Sorry – I should have given more details. I concluded it must be wrong because Netherlands use XM-DAC-7 rather than XM-DAC-7-1. I’m not sure if that’s a mistake on my part, or theirs.

One other factor - DFID would be XM-DAC-12-1 from this list, but we know DFID are GB-GOV-1 (from their own reporting-org and org file )

Yeah – If they’re using something that looks like a valid org ID (e.g. GB-GOV-1) then the algorithm returns that. I.e. it won’t keep trying to find a better solution. See line 91 here – valid_org_id is True, and there’s no suggested_org_id.

(in other words, forget the original, yet outdated, IATI list)?

Yeah exactly – the algorithm proposed above doesn’t touch the OrganisationIdentifier list at all. It uses the DAC codelists directly (although it uses the donor list rather than the agency list… Perhaps that’s wrong.) It should probably also use the XML that the DAC now provide, but at the moment it uses this datahub dataset.

stevieflow commented 6 years ago

Sorry – I should have given more details. I concluded it must be wrong because Netherlands use XM-DAC-7 rather than XM-DAC-7-1. I’m not sure if that’s a mistake on my part, or theirs.

I can ask - I think it should be XM-DAC-7-1

andylolz commented 6 years ago

I can ask - I think it should be XM-DAC-7-1

Thanks!

There’s also Switzerland SDC (XM-DAC-CH-4) and Gates (XM-DAC-DAC-1601). There are probably more examples to boot!

andylolz commented 6 years ago

@BobHarper1 (but cc @stevieflow @timgdavies) it would be great if you could have a scan through https://gist.github.com/andylolz/d16c35f190e2f3e8f4112cfa6728a8f3 and check:

  1. the stuff that’s in the suggested_org_id column looks correct, and
  2. whether there’s anything missing from the suggested_org_id column

Once that’s approved, I can figure out how to report this on the front end, and then close up this issue.

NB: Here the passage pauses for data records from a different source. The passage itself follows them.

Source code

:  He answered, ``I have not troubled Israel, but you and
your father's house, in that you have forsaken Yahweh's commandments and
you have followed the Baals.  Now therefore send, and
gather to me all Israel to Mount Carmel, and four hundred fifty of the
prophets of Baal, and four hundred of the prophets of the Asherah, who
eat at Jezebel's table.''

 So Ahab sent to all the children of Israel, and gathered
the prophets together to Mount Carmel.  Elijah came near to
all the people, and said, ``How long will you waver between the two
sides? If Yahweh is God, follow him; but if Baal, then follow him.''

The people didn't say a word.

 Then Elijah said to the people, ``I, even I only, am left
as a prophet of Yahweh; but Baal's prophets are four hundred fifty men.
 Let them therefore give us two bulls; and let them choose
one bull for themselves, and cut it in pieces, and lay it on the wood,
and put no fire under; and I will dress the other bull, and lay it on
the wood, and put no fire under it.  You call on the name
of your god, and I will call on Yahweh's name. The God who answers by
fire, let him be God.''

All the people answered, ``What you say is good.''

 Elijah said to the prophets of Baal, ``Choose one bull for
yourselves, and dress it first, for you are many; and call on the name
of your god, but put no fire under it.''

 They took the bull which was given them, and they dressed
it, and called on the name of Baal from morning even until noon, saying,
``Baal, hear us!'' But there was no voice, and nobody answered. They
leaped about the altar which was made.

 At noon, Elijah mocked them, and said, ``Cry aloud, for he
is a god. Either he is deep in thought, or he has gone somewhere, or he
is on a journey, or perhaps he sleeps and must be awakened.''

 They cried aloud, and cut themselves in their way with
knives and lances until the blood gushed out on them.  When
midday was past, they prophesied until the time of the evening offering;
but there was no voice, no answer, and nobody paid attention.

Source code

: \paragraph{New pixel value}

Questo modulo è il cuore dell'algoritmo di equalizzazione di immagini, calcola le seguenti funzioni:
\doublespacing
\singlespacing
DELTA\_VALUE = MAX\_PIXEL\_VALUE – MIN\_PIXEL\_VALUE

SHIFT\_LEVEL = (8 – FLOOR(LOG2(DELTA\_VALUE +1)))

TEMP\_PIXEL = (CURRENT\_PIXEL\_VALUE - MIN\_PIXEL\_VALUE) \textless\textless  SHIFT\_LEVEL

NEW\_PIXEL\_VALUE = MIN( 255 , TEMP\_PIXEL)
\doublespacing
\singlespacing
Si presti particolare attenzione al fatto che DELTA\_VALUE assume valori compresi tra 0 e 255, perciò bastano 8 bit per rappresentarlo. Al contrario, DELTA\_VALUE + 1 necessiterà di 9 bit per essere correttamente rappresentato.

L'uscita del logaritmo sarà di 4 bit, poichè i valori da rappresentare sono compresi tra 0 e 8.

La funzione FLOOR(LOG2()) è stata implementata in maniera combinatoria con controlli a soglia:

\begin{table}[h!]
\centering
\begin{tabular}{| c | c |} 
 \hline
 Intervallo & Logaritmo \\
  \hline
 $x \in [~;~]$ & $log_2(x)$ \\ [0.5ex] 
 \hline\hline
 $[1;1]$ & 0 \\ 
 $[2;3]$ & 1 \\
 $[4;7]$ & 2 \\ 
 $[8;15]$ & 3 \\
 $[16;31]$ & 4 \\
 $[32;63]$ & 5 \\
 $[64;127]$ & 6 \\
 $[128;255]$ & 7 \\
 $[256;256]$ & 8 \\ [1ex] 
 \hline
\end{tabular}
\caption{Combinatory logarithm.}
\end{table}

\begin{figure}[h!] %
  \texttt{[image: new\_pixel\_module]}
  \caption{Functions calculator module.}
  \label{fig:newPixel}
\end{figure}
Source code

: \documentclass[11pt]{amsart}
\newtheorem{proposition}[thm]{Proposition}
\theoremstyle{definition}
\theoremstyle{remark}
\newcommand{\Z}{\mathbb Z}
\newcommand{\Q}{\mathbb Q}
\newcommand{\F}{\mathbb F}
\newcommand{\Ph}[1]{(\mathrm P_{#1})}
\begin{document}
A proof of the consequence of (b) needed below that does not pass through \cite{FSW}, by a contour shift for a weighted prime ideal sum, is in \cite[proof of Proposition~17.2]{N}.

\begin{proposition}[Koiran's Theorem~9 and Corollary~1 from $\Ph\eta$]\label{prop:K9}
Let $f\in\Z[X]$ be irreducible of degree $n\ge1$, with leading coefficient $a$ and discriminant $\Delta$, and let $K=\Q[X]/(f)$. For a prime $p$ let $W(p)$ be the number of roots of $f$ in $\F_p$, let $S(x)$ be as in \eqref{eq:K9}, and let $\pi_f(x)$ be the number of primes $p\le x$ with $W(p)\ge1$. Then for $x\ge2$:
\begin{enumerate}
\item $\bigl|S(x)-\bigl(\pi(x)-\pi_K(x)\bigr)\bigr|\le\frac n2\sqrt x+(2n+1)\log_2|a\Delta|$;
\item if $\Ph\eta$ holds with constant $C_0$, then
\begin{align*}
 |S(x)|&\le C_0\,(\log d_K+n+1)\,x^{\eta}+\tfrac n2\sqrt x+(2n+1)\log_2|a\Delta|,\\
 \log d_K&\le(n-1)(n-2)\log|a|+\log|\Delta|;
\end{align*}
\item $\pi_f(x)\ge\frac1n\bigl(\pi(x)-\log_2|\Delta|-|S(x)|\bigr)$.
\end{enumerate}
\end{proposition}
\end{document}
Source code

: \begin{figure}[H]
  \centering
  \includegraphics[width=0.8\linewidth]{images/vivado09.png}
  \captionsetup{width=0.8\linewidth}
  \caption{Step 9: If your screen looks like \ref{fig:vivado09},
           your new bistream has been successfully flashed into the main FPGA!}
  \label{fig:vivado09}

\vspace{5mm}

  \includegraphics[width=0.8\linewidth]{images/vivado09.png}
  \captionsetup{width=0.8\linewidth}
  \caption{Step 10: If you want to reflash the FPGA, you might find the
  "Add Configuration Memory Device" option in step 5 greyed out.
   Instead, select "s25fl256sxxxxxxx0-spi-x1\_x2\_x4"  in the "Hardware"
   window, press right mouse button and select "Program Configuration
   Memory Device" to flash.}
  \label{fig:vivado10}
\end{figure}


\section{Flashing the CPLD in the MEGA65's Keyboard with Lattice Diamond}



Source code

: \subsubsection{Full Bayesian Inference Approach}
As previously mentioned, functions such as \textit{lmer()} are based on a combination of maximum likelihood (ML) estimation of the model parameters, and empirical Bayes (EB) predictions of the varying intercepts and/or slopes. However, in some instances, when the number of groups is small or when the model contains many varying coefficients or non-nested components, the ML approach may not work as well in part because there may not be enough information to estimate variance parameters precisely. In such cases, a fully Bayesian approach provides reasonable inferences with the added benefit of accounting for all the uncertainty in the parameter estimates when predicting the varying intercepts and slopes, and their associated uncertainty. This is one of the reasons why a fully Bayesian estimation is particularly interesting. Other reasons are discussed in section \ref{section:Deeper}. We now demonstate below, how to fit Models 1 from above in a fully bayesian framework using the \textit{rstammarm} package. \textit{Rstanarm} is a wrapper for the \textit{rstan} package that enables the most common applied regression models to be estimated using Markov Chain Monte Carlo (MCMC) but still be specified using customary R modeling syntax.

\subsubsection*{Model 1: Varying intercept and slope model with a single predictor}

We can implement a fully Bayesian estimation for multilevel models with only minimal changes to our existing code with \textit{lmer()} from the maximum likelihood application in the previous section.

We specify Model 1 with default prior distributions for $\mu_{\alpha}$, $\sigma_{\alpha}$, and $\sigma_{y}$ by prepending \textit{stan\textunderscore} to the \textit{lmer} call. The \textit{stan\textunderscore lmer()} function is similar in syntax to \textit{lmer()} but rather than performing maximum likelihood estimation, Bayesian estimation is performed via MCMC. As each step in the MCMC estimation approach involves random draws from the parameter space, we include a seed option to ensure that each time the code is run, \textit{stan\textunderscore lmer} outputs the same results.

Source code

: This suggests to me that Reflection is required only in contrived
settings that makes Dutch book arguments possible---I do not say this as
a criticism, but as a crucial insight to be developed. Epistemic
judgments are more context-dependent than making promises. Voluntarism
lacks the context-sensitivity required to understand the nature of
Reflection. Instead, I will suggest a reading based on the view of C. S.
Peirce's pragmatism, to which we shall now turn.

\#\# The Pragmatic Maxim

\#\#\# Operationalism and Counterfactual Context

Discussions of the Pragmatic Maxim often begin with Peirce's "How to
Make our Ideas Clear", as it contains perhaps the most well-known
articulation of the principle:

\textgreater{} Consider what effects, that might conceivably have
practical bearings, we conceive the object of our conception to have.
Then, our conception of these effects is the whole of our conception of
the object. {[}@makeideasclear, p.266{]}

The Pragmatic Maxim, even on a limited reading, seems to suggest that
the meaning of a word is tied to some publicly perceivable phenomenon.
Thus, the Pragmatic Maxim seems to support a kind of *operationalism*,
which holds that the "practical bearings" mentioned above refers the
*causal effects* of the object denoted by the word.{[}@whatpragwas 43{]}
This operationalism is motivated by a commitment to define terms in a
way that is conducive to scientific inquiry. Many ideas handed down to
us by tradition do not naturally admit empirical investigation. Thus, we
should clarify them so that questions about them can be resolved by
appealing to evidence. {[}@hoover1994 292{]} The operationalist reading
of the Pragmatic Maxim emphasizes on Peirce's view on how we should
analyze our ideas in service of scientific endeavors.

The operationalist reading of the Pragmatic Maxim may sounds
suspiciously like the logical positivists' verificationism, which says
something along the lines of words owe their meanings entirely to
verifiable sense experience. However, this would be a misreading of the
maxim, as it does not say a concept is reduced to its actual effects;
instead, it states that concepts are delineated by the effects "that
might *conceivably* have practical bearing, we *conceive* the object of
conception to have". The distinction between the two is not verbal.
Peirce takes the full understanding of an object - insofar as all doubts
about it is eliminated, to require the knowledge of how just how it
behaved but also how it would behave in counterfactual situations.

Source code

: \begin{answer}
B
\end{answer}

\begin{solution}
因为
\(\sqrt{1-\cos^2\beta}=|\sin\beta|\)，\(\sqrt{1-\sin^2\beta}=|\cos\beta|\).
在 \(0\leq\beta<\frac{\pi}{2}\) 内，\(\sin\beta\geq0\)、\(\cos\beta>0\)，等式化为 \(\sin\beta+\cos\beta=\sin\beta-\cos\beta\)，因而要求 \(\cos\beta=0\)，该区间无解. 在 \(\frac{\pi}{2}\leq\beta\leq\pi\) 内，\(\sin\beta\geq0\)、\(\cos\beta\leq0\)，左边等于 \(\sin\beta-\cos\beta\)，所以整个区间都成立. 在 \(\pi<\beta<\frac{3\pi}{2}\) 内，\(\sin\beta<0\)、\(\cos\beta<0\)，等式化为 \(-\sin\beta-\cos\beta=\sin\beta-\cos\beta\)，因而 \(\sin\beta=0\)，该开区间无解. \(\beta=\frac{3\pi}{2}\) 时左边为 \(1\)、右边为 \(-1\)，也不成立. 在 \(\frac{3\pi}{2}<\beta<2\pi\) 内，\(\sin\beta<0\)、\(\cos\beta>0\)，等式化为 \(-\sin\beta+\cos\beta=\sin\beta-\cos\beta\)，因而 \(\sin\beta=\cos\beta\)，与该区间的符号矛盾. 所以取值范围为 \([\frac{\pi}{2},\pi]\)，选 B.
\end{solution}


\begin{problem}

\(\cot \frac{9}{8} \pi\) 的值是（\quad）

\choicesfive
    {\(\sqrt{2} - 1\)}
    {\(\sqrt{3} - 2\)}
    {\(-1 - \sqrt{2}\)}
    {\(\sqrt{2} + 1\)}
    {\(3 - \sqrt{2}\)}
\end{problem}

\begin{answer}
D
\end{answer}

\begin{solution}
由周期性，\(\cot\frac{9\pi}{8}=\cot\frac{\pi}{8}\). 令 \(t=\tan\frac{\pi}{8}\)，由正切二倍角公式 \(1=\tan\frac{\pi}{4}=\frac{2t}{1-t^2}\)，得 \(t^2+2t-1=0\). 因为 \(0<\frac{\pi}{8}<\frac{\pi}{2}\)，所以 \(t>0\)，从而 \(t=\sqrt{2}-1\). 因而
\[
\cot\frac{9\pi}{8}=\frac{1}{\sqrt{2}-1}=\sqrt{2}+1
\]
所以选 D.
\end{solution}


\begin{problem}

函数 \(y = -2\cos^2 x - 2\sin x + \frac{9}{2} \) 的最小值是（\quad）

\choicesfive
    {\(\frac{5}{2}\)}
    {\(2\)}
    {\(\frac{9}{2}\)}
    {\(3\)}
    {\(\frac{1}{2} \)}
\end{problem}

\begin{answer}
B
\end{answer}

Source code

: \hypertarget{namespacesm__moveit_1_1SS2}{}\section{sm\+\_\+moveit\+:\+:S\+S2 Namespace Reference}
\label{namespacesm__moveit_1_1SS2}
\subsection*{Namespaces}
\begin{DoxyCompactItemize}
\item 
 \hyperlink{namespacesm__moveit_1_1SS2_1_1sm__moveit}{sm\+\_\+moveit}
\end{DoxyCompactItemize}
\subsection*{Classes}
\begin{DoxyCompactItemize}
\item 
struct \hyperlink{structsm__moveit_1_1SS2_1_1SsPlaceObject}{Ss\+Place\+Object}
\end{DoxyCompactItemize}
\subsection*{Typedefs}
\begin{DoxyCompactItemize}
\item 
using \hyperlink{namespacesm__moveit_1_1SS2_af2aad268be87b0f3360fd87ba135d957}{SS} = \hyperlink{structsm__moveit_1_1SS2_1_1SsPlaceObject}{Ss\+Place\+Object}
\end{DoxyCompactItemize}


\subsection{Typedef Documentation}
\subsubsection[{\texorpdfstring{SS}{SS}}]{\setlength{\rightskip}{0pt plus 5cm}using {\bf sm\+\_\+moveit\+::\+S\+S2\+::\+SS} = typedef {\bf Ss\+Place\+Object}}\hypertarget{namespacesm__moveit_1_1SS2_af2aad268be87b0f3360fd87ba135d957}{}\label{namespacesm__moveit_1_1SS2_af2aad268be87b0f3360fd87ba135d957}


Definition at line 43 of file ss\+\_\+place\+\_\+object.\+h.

Thanks!

stevieflow commented 6 years ago

Thanks @andylolz I can see

These seem all good for suggestions. Pinging @markbrough (re: https://discuss.iatistandard.org/t/why-does-2-02-include-a-code-list-that-was-not-supported-since-1-04/1101/9)

One example that might not be so useful, but fits the logic is : IADB --> XI-IATI-IADB

andylolz commented 6 years ago

Super useful – thanks @stevieflow!

These seem all good for suggestions.

Yeah, totally agree with the emphasis here. So I’m thinking I will still present the self-declared identifier in the same way, but just add something like a tooltip or an extra note somehow that says:

Psst… while this is the self-declared identifier… it doesn’t actually conform to the new methodology. Here’s the one that does. Maybe you could give them a nudge and let them know? Kk thx.

…or thereabouts. What do you think?


One example that might not be so useful, but fits the logic is : IADB --> XI-IATI-IADB

Ooh, interesting! Pretend I know nothing (because I actually know nothing). Why wouldn’t that one be useful? (Perhaps I shouldn’t be generating XI-IATI identifiers? I could take that bit out if it’s not a good idea.)

stevieflow commented 6 years ago

Re: XI-IATI - I'd agree to take these suggestions out, as this is the last resort.

But, I now realise that you might not be doing what I thought !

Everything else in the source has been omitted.